Conor Finn
- Birth name: Conor Finn
- Date of birth: 24 September 1992 (age 32)
- Place of birth: Ballinasloe, Ireland
- Height: 1.83 m (6 ft 0 in)
- Weight: 98 kg (15 st 6 lb)
- School: Cistercian College, Roscrea
- University: NUI Galway

Rugby union career
- Position(s): Centre
- Current team: Connacht

Amateur team(s)
- Years: Team / Apps / (Points)
- Buccaneers /  / ()

Senior career
- Years: Team / Apps / (Points)
- 2014–2016: Connacht / 6 / (0)
- Correct as of 5 July 2016

International career
- Years: Team / Apps / (Points)
- 2012: Ireland U20 / 7 / (0)
- Correct as of 11 Feb 2015

= Conor Finn =

Irish rugby player

Conor Finn (born 24 September 1992) is a rugby union player from Ireland. He most recently played professionally for the Irish provincial team Connacht Rugby in the Pro12. Finn plays both as a centre and on the wing.

==Early life==
Born in Ballinasloe and raised in nearby Aughrim, Finn attended the Cistercian College boarding school in Roscrea, and captained the school's rugby team. He was a student at NUI Galway, graduating with a B.A. on 17 October 2016.

==Career==
===Connacht===
Finn became part of the academy of his native provincial team Connacht Rugby in 2011. He was part of Connacht's U20 side that won the 2011 Inter Provincial title, scoring a match-winning try against Leinster U20s in Donnybrook. During his time in the academy, Finn played for the province's second tier side, the Connacht Eagles in the British and Irish Cup.

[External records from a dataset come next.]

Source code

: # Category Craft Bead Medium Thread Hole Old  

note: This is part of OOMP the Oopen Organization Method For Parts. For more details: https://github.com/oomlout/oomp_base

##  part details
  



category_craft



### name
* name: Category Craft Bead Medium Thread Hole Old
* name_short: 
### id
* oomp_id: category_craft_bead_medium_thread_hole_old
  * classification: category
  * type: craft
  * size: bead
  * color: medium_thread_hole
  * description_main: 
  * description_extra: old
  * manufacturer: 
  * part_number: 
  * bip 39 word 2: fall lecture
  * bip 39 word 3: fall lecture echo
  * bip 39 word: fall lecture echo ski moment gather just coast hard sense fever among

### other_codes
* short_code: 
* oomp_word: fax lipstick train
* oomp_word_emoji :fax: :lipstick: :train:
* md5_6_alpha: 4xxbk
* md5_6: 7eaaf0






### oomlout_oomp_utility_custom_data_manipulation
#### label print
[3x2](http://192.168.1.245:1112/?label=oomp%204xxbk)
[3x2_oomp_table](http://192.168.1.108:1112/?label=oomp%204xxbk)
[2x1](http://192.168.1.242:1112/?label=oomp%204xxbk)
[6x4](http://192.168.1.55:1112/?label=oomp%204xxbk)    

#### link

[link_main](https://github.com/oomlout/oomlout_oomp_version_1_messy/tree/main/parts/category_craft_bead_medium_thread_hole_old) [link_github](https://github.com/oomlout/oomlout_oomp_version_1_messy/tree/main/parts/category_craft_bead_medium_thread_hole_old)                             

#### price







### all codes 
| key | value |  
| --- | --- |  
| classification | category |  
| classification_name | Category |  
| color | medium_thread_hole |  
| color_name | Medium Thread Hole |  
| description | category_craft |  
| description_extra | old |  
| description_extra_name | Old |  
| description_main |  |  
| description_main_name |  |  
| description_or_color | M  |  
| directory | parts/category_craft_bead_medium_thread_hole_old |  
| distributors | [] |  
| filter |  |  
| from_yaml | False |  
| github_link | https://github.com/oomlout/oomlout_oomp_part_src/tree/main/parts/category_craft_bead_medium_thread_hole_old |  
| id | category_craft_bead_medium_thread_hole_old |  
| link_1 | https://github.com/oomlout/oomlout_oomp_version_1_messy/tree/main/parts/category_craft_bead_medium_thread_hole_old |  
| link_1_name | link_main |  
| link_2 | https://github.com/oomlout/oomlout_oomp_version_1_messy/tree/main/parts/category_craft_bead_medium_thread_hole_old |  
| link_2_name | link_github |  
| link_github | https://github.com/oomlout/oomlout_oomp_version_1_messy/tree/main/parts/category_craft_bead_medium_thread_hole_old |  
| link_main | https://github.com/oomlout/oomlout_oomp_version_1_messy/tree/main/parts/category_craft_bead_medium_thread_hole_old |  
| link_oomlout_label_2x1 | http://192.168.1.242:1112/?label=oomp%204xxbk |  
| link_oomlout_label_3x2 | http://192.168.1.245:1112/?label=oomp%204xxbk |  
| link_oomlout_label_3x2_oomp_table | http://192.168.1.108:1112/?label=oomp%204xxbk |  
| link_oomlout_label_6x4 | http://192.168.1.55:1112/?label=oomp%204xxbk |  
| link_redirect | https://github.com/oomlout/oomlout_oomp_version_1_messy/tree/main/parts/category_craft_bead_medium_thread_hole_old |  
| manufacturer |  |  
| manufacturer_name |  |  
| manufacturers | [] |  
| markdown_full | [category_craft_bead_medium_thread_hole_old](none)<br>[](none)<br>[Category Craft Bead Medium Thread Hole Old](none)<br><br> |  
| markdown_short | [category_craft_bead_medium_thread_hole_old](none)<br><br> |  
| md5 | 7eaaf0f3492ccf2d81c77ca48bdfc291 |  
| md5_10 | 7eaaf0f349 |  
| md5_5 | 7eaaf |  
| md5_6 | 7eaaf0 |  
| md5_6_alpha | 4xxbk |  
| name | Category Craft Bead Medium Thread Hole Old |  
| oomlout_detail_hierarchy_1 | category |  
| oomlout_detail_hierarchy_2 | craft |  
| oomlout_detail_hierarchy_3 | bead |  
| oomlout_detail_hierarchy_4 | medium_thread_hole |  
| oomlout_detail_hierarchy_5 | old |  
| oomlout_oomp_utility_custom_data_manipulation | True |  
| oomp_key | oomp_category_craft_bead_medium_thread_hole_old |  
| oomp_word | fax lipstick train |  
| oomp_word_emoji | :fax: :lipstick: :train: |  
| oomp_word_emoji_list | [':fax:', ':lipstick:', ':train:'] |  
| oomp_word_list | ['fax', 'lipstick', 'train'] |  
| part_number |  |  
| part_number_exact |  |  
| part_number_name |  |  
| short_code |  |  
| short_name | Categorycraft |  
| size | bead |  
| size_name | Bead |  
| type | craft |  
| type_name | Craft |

In April 2014, Finn signed a one-year professional contract with the province. The deal saw him promoted to the senior squad ahead of the 2014–15 season, and runs until the end of that year. Finn was promoted alongside fellow academy players Finlay Bealham and Darragh Leader, both of whom had previously been capped for the province at senior level.

===International===
Finn has represented Ireland internationally at under-age level. He played for the Ireland Under-20s in both the 2012 Six Nations Under 20s Championship and 2012 IRB Junior World Championship.